Critical literacy is the application of critical social theory to literacy. Critical literacy finds embedded discrimination in media by analyzing the messages promoting prejudiced power relationships found naturally in media and written material that go unnoticed otherwise by reading beyond the author's words and examining the manner in which the author has conveyed their ideas about society's norms to determine whether these ideas contain racial or gender inequality. There are several different theoretical perspectives on critical literacy that have produced different pedagogical approaches. These approaches share the basic premise that literacy requires consumers of text to adopt a critical and questioning approach.

When students examine the writer's message for bias, they are practicing critical literacy. This skill of actively engaging with the text can be used to help students become more perceptive and socially aware people who do not receive the messages around them from media, books, and images without first taking apart the text and relating its messages back to their own personal life experiences.

Critical literacy has become a popular approach to teaching English to students in some English speaking-countries, including Canada, Australia, New Zealand, and the UK.

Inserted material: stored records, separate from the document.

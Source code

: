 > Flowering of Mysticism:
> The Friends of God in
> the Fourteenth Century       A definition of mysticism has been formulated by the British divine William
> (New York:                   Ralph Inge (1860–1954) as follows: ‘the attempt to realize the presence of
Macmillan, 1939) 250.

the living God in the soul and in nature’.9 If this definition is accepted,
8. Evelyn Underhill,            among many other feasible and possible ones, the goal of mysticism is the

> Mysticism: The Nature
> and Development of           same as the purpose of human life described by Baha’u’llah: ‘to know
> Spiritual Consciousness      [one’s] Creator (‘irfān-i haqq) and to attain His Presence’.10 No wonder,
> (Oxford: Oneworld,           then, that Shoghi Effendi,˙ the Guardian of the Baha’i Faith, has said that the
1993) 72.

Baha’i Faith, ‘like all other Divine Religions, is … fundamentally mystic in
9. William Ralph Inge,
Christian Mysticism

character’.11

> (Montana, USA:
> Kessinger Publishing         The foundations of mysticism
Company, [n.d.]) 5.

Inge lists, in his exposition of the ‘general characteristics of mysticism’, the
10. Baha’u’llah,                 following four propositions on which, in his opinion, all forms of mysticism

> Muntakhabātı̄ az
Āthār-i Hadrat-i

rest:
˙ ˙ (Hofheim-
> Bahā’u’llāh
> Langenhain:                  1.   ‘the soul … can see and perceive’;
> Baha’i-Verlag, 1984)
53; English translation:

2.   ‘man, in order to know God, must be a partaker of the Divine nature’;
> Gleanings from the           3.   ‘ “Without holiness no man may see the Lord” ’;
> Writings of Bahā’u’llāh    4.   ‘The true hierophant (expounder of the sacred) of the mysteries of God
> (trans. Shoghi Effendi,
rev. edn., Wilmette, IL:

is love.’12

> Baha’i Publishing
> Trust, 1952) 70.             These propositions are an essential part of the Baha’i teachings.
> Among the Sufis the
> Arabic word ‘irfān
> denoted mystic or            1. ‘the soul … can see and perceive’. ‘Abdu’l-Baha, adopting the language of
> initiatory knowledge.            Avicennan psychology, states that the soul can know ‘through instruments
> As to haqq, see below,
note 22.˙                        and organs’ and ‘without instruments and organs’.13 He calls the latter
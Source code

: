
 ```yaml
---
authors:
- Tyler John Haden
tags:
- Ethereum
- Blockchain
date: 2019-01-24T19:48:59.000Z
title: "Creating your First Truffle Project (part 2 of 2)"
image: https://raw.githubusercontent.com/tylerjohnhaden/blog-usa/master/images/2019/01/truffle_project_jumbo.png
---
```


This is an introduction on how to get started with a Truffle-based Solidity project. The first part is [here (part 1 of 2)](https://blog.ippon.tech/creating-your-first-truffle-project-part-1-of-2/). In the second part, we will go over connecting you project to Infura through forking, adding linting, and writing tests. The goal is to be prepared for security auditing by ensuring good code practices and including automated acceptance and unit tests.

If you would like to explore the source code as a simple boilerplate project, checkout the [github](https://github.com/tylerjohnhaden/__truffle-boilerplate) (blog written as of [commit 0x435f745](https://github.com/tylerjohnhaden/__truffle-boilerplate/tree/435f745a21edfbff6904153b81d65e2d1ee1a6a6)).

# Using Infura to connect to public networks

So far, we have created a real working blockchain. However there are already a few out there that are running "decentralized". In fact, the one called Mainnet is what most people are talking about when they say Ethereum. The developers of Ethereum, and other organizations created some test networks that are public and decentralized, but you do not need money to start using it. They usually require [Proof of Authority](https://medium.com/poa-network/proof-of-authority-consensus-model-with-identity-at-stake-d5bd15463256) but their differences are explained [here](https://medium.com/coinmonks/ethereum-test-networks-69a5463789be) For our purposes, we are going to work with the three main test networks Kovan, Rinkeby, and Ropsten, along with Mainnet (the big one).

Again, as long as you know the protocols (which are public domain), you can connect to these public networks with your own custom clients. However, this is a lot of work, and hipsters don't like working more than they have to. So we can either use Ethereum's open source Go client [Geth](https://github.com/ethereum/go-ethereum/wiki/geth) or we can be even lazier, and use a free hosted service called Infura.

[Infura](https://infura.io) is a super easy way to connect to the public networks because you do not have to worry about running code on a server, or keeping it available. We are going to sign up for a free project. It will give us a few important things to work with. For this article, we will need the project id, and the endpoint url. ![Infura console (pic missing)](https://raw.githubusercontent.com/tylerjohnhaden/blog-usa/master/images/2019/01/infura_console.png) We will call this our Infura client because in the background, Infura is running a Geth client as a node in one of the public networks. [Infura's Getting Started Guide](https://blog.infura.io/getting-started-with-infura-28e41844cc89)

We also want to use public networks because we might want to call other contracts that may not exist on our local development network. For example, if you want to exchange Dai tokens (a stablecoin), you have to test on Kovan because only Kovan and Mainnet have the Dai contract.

For post-structuralist practitioners of critical literacy, the definition of this practice can be quite malleable, but usually involves a search for discourses and representations, and reasons why certain discourses are included in or omitted from a text.

Two major theoretical perspectives within the field of critical literacy are the Neo-Marxist/Freirean and the Australian. These approaches overlap in many ways and they do not necessarily represent competing views, but they do approach the subject matter differently

Relationship to critical thinking

While critical literacy and critical thinking involve similar steps and may overlap, they are not interchangeable. Critical thinking is done when one troubleshoots problems and solves them through a process involving logic and mental analysis. Thus, critical thinking attempts to understand the outside world and recognize that there are other arguments beyond one's own by evaluating their reasoning for such arguments, but critical thinking does not go further beyond revealing a loaded claim. In his 1968 book, Pedagogy of the Oppressed, Paulo Freire writes that individuals who are oppressed by those in positions of power are initially afraid to have freedom since they have internalized the rules of their oppressors and the consequences of not abiding by these rules. Thus, despite their internal desire for freedom, they continue to live in what Freire calls the "fear of freedom", following a pre-set prescription of behaviors that meet their oppressors' approval. From this emerges critical literacy, which states that by working to comprehend the way in which texts are written and presented, one may understand the political, social, and economic environments in which the text was formed as well as be able to identify hidden ideologies within such texts.

Factors

Freire includes several basic factors in his formation of critical literacy. The first step of critical literacy involves bringing awareness, or "consciousness" as Freire terms it, to those who are mistreated and to those who bring about this mistreatment through promoting unfair ideologies via politics and other positions of power, such as schools and government. Able to be tailored to work with diverse ideas relating to feminism or neo-Marxism, critical literacy presents students with different ways of thinking about their self-development by challenging them to consider differing perspectives about issues rather than settle with the cultural norms and status quo. This in turn allows students to provide more evidence and theories behind the information.

Student skills

Critical literacy allows students to develop their ability to understand the messages found in online articles and other sources of media such as news stations or journalism through careful analysis of the text and how the text is presented.